Pictures in the listing do not belong in the copy, which should repeat exactly the lines from the one holding "risk detection %" through the last line.

□ □ □ □ □ □ □

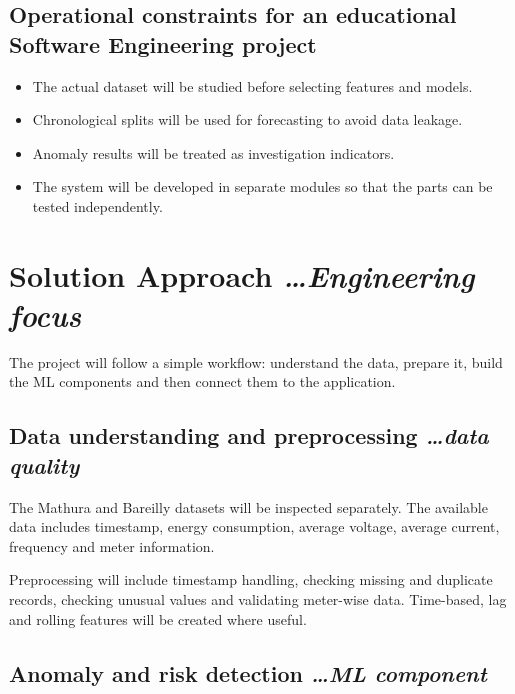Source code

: \documentclass[11pt,a4paper]{article}
\newcommand{\BvrHint}[1]{%
  {\normalfont\normalsize\itshape\hfill #1}}
\begin{document}
\subsection{Operational constraints for an educational Software Engineering project}

\begin{itemize}[leftmargin=0.7cm]

    \item The actual dataset will be studied before selecting
    features and models.

    \item Chronological splits will be used for forecasting to avoid
    data leakage.

    \item Anomaly results will be treated as investigation
    indicators.

    \item The system will be developed in separate modules so that
    the parts can be tested independently.

\end{itemize}

\section{Solution Approach %
  \BvrHint{\ldots Engineering focus}}

The project will follow a simple workflow: understand the data,
prepare it, build the ML components and then connect them to the
application.

\subsection{Data understanding and preprocessing %
  \BvrHint{\ldots data quality}}

The Mathura and Bareilly datasets will be inspected separately. The
available data includes timestamp, energy consumption, average
voltage, average current, frequency and meter information.

Preprocessing will include timestamp handling, checking missing and
duplicate records, checking unusual values and validating meter-wise
data. Time-based, lag and rolling features will be created where
useful.

\subsection{Anomaly and risk detection %
  \BvrHint{\ldots ML component}}
\end{document}
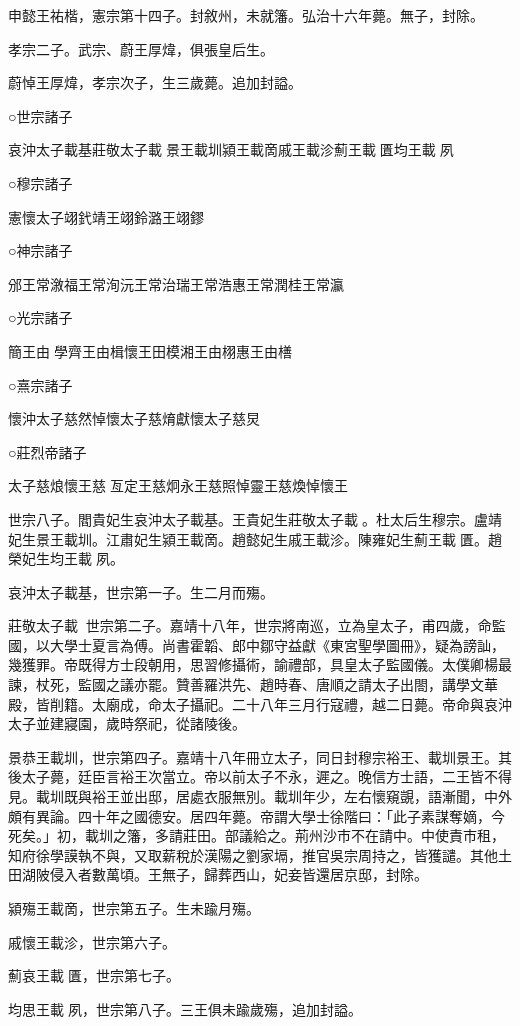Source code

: 申懿王祐楷，憲宗第十四子。封敘州，未就籓。弘治十六年薨。無子，封除。

孝宗二子。武宗、蔚王厚煒，俱張皇后生。

蔚悼王厚煒，孝宗次子，生三歲薨。追加封謚。

○世宗諸子

哀沖太子載基莊敬太子載景王載圳潁王載啇戚王載沴薊王載匱均王載夙

○穆宗諸子

憲懷太子翊釴靖王翊鈴潞王翊鏐

○神宗諸子

邠王常漵福王常洵沅王常治瑞王常浩惠王常潤桂王常瀛

○光宗諸子

簡王由學齊王由楫懷王田模湘王由栩惠王由橏

○熹宗諸子

懷沖太子慈然悼懷太子慈焴獻懷太子慈炅

○莊烈帝諸子

太子慈烺懷王慈亙定王慈炯永王慈照悼靈王慈煥悼懷王

世宗八子。閻貴妃生哀沖太子載基。王貴妃生莊敬太子載。杜太后生穆宗。盧靖妃生景王載圳。江肅妃生潁王載啇。趙懿妃生戚王載沴。陳雍妃生薊王載匱。趙榮妃生均王載夙。

哀沖太子載基，世宗第一子。生二月而殤。

莊敬太子載，世宗第二子。嘉靖十八年，世宗將南巡，立為皇太子，甫四歲，命監國，以大學士夏言為傅。尚書霍韜、郎中鄒守益獻《東宮聖學圖冊》，疑為謗訕，幾獲罪。帝既得方士段朝用，思習修攝術，諭禮部，具皇太子監國儀。太僕卿楊最諫，杖死，監國之議亦罷。贊善羅洪先、趙時春、唐順之請太子出閤，講學文華殿，皆削籍。太廟成，命太子攝祀。二十八年三月行寇禮，越二日薨。帝命與哀沖太子並建寢園，歲時祭祀，從諸陵後。

景恭王載圳，世宗第四子。嘉靖十八年冊立太子，同日封穆宗裕王、載圳景王。其後太子薨，廷臣言裕王次當立。帝以前太子不永，遲之。晚信方士語，二王皆不得見。載圳既與裕王並出邸，居處衣服無別。載圳年少，左右懷窺覬，語漸聞，中外頗有異論。四十年之國德安。居四年薨。帝謂大學士徐階曰：「此子素謀奪嫡，今死矣。」初，載圳之籓，多請莊田。部議給之。荊州沙市不在請中。中使責市租，知府徐學謨執不與，又取薪稅於漢陽之劉家塥，推官吳宗周持之，皆獲譴。其他土田湖陂侵入者數萬頃。王無子，歸葬西山，妃妾皆還居京邸，封除。

潁殤王載啇，世宗第五子。生未踰月殤。

戚懷王載沴，世宗第六子。

薊哀王載匱，世宗第七子。

均思王載夙，世宗第八子。三王俱未踰歲殤，追加封謚。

□ □ □ □ □ □ □

* Task output *
\subsection{Anomaly and risk detection %
  \BvrHint{\ldots ML component}}
\end{document}
Source code

: 申懿王祐楷，憲宗第十四子。封敘州，未就籓。弘治十六年薨。無子，封除。

孝宗二子。武宗、蔚王厚煒，俱張皇后生。

蔚悼王厚煒，孝宗次子，生三歲薨。追加封謚。

○世宗諸子

哀沖太子載基莊敬太子載景王載圳潁王載啇戚王載沴薊王載匱均王載夙

○穆宗諸子

憲懷太子翊釴靖王翊鈴潞王翊鏐

○神宗諸子

邠王常漵福王常洵沅王常治瑞王常浩惠王常潤桂王常瀛

○光宗諸子

簡王由學齊王由楫懷王田模湘王由栩惠王由橏

○熹宗諸子

懷沖太子慈然悼懷太子慈焴獻懷太子慈炅

○莊烈帝諸子

太子慈烺懷王慈亙定王慈炯永王慈照悼靈王慈煥悼懷王

世宗八子。閻貴妃生哀沖太子載基。王貴妃生莊敬太子載。杜太后生穆宗。盧靖妃生景王載圳。江肅妃生潁王載啇。趙懿妃生戚王載沴。陳雍妃生薊王載匱。趙榮妃生均王載夙。

哀沖太子載基，世宗第一子。生二月而殤。

莊敬太子載，世宗第二子。嘉靖十八年，世宗將南巡，立為皇太子，甫四歲，命監國，以大學士夏言為傅。尚書霍韜、郎中鄒守益獻《東宮聖學圖冊》，疑為謗訕，幾獲罪。帝既得方士段朝用，思習修攝術，諭禮部，具皇太子監國儀。太僕卿楊最諫，杖死，監國之議亦罷。贊善羅洪先、趙時春、唐順之請太子出閤，講學文華殿，皆削籍。太廟成，命太子攝祀。二十八年三月行寇禮，越二日薨。帝命與哀沖太子並建寢園，歲時祭祀，從諸陵後。

景恭王載圳，世宗第四子。嘉靖十八年冊立太子，同日封穆宗裕王、載圳景王。其後太子薨，廷臣言裕王次當立。帝以前太子不永，遲之。晚信方士語，二王皆不得見。載圳既與裕王並出邸，居處衣服無別。載圳年少，左右懷窺覬，語漸聞，中外頗有異論。四十年之國德安。居四年薨。帝謂大學士徐階曰：「此子素謀奪嫡，今死矣。」初，載圳之籓，多請莊田。部議給之。荊州沙市不在請中。中使責市租，知府徐學謨執不與，又取薪稅於漢陽之劉家塥，推官吳宗周持之，皆獲譴。其他土田湖陂侵入者數萬頃。王無子，歸葬西山，妃妾皆還居京邸，封除。

潁殤王載啇，世宗第五子。生未踰月殤。

戚懷王載沴，世宗第六子。

薊哀王載匱，世宗第七子。

均思王載夙，世宗第八子。三王俱未踰歲殤，追加封謚。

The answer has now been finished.